CSP-today
CSP Today image
Redstone Solar Thermal Project secures debt financing from OPIC

In South Africa, US Overseas Private Investment Corporation (OPIC), has approved $400 million (ZAR5 billion) debt financing for a 100MW concentrated solar power (CSP) project, which will be located in the Northern Cape Province.

The joint project was awarded to developers, SolarReserve and ACWA Power, under the third round of the Department of Energy’s Renewable Energy Independent Power Producer Procurement Programme (REIPPPP), Clean Technica reported.

Redstone CSP project

The Redstone Solar Thermal Power Project, which will be located in Postmasburg in the Northern Cape Province, is expected to generate 480,000MWh of power annually, Clean Technica reported.

Tecnicas Reunidas and TSK Group will be responsible for the engineering, procurement, and construction of the project.

With commercial operations expected to commence in 2018, the power project will also include a molten salt-based thermal storage facility with storage capacity of 12 hours.

An additional seven CSP projects have been awarded under the first four rounds of the REIPPP programme, with a combined generation capacity of 600MW.

Driving CSP in S.Africa

Stellenbosch University’s Helio100 prototype will be put into action as soon as it reaches completion in October. The system has been designed to generate affordable CSP electricity using a small-scale array of mirrors to concentrate the sun’s energy project.

ESI reported in August that the Helio100 CSP technology includes a field of mirrors called heliostats. These mirrors are generally large with a huge central base set in concrete. Situated on the ground the heliostats track the sun and concentrate its rays on to a central point, which heats up.
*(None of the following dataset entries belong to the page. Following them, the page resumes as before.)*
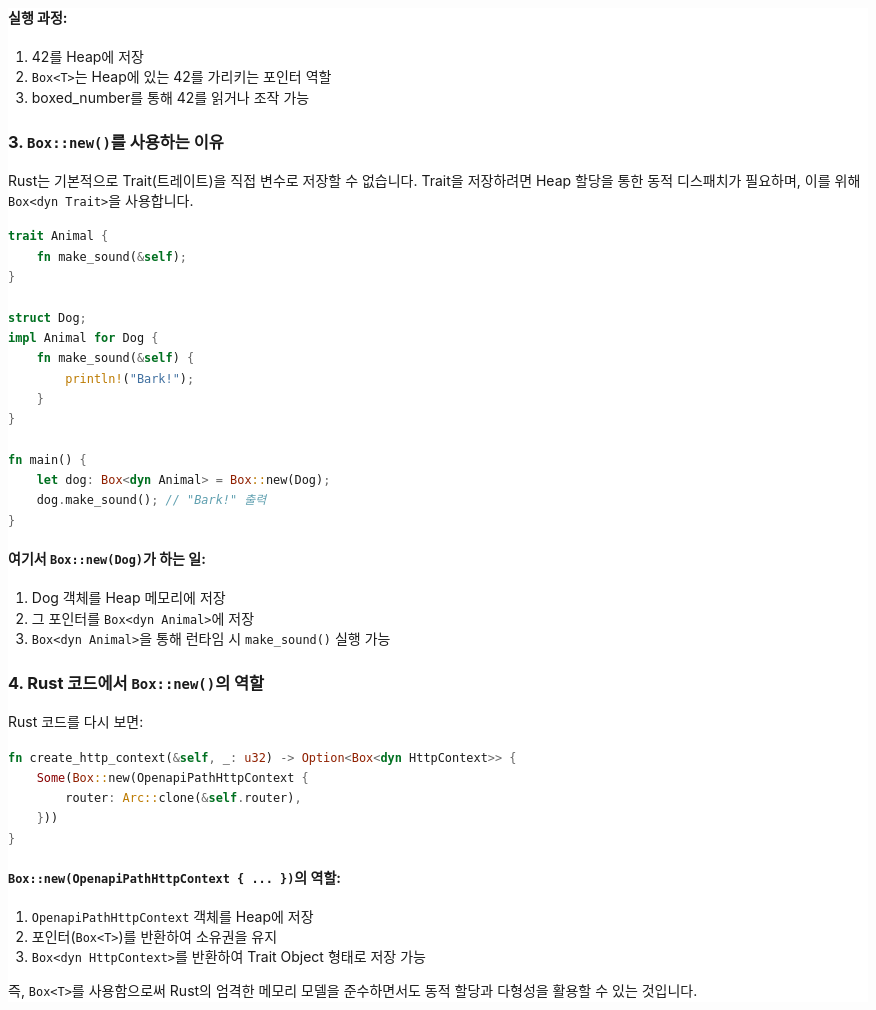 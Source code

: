 #### 실행 과정:

1. 42를 Heap에 저장
2. `Box<T>`는 Heap에 있는 42를 가리키는 포인터 역할
3. boxed_number를 통해 42를 읽거나 조작 가능

### 3. `Box::new()`를 사용하는 이유

Rust는 기본적으로 Trait(트레이트)을 직접 변수로 저장할 수 없습니다.
Trait을 저장하려면 Heap 할당을 통한 동적 디스패치가 필요하며, 이를 위해 `Box<dyn Trait>`을 사용합니다.

```rust
trait Animal {
    fn make_sound(&self);
}

struct Dog;
impl Animal for Dog {
    fn make_sound(&self) {
        println!("Bark!");
    }
}

fn main() {
    let dog: Box<dyn Animal> = Box::new(Dog);
    dog.make_sound(); // "Bark!" 출력
}
```

#### 여기서 `Box::new(Dog)`가 하는 일:

1. Dog 객체를 Heap 메모리에 저장
2. 그 포인터를 `Box<dyn Animal>`에 저장
3. `Box<dyn Animal>`을 통해 런타임 시 `make_sound()` 실행 가능

### 4. Rust 코드에서 `Box::new()`의 역할

Rust 코드를 다시 보면:

```rust
fn create_http_context(&self, _: u32) -> Option<Box<dyn HttpContext>> {
    Some(Box::new(OpenapiPathHttpContext {
        router: Arc::clone(&self.router),
    }))
}
```

#### `Box::new(OpenapiPathHttpContext { ... })`의 역할:

1. `OpenapiPathHttpContext` 객체를 Heap에 저장
2. 포인터(`Box<T>`)를 반환하여 소유권을 유지
3. `Box<dyn HttpContext>`를 반환하여 Trait Object 형태로 저장 가능

즉, `Box<T>`를 사용함으로써 Rust의 엄격한 메모리 모델을 준수하면서도 동적 할당과 다형성을 활용할 수 있는 것입니다.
The heat is converted into electricity.

Helio100 is a pilot project with over 100 heliostats of 2.2 sq meters each, generating 150 kW in total – enough to power about 10 average households.

According to Paul Gauché, a former Intel strategy planner and founding director of the Solar Thermal Research Group at Stellenbosch University, the array is already cheaper than using diesel, the go-to fuel for most companies and businesses during regular power outages in the country.

The official unveiling of the project is on 17 October 2015.